The Platoon Sergeant thought about it a moment, and then ordered the man put on the horse sideways, like a saddlebag. The woman looked on unhappily as she reassured the half-conscious German that all was well—or at least, that's what she said she was doing. He didn't look all that convinced.

“He needs real medical attention,” she complained, as she led the horse, hugging herself to preserve what little warmth she could generate. Her clothes were too thin for this weather.

“Didn't you remember a jacket?” Cullen asked, sliding up beside her and staring at her with bright golden eyes. He was a cheerful guy from California, and fancied himself a lady's man.

“What is the obvious answer,” she retorted sulkily, in between blowing on her freezing fingers.

“Sorry,” he replied. “So where are you from?”

“Texas.”

This took them—she spoke quietly, but word traveled down the line—by surprise. Robinson, especially, turned to eye her, and he was pretty sure she was lying, if for no other reason than that she was so suspicious.

“You can't be from Texas.”

She looked at the golden-eyed young man and squinted.

“Aren't you the expert on the subject. Well, I am. I'm not German.”

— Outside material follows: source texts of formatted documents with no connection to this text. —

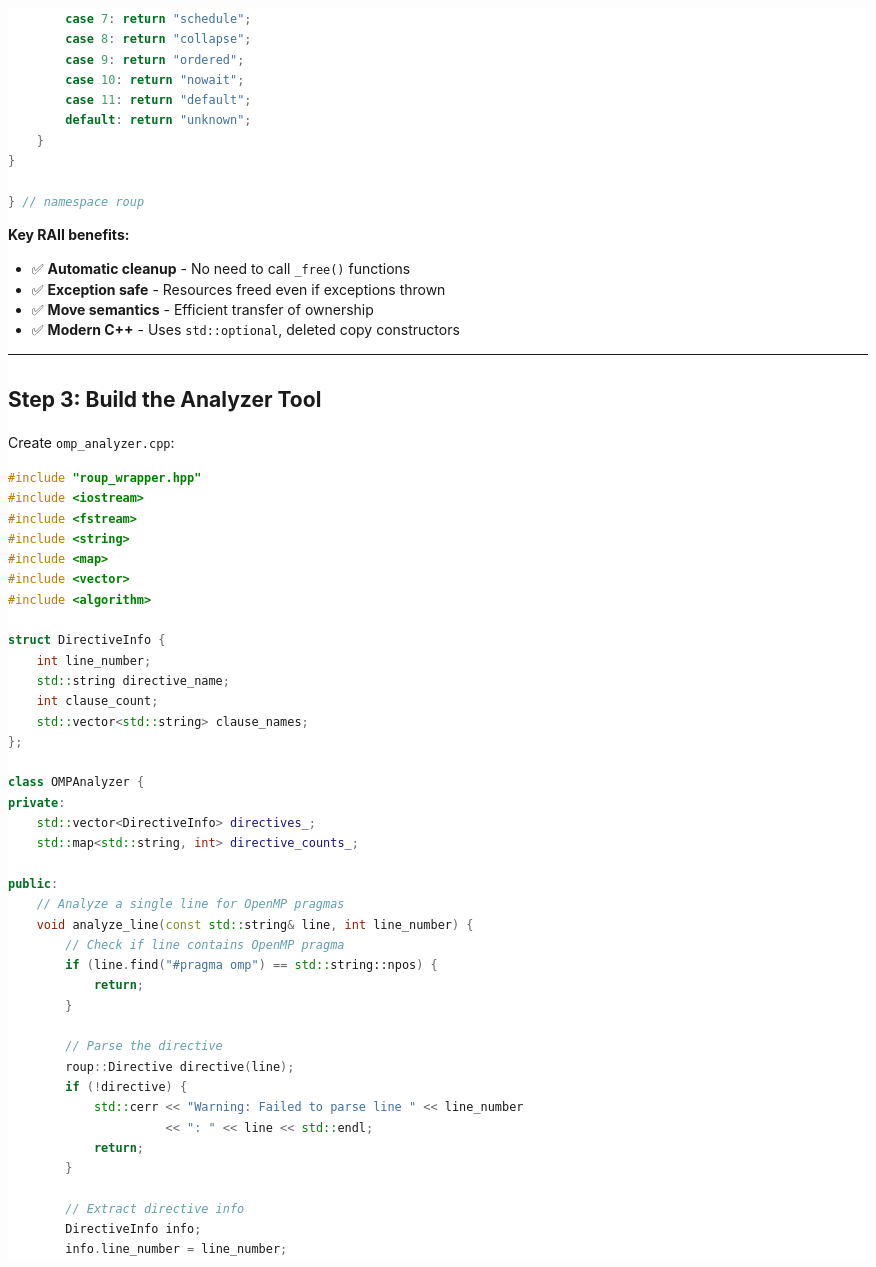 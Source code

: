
 ```cpp
        case 7: return "schedule";
        case 8: return "collapse";
        case 9: return "ordered";
        case 10: return "nowait";
        case 11: return "default";
        default: return "unknown";
    }
}

} // namespace roup
```

**Key RAII benefits:**
- ✅ **Automatic cleanup** - No need to call `_free()` functions
- ✅ **Exception safe** - Resources freed even if exceptions thrown
- ✅ **Move semantics** - Efficient transfer of ownership
- ✅ **Modern C++** - Uses `std::optional`, deleted copy constructors

---

## Step 3: Build the Analyzer Tool

Create `omp_analyzer.cpp`:

```cpp
#include "roup_wrapper.hpp"
#include <iostream>
#include <fstream>
#include <string>
#include <map>
#include <vector>
#include <algorithm>

struct DirectiveInfo {
    int line_number;
    std::string directive_name;
    int clause_count;
    std::vector<std::string> clause_names;
};

class OMPAnalyzer {
private:
    std::vector<DirectiveInfo> directives_;
    std::map<std::string, int> directive_counts_;
    
public:
    // Analyze a single line for OpenMP pragmas
    void analyze_line(const std::string& line, int line_number) {
        // Check if line contains OpenMP pragma
        if (line.find("#pragma omp") == std::string::npos) {
            return;
        }
        
        // Parse the directive
        roup::Directive directive(line);
        if (!directive) {
            std::cerr << "Warning: Failed to parse line " << line_number 
                      << ": " << line << std::endl;
            return;
        }
        
        // Extract directive info
        DirectiveInfo info;
        info.line_number = line_number;
```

“Everett's from Texas, too,” he effused. “He said he was from...Zavala, wasn't it? Know where that is?”

“I'm from Dallas. No.”

There was one other man there who was also from Dallas, who declared to his friend that there could be no way she was telling the truth—and by now they were just delving into denial. There was no way to really know the truth.

At this point their advance was met by a soft decline in the landscape, and an open field.

“This is the valley,” the woman said to Robinson, over her shoulder. She leaned in close to the horse for a little bit of warmth and petted its neck. The German muttered something and she replied: “Nein, du brauchst es mehr.”

Robinson's bright gray eyes narrowed, but he, and two squad leaders, moved to the rim of the valley and looked down. They could see a dim cluster of shadowy man-made structures in the distance that were very obviously Vivy-sur-Or.

The horse threw its head and snorted nervously, and fidgeted.

“The fog is clearing,” Sprat, another one of the squad leaders, said, sounding quite positive about it. His observation was correct; the town of Vivy-sur-Or was soon visible as the men dug in for an assault and the woman and the horse and the German were sent further back to company command to wait and get the German medical treatment before they could be further dealt with.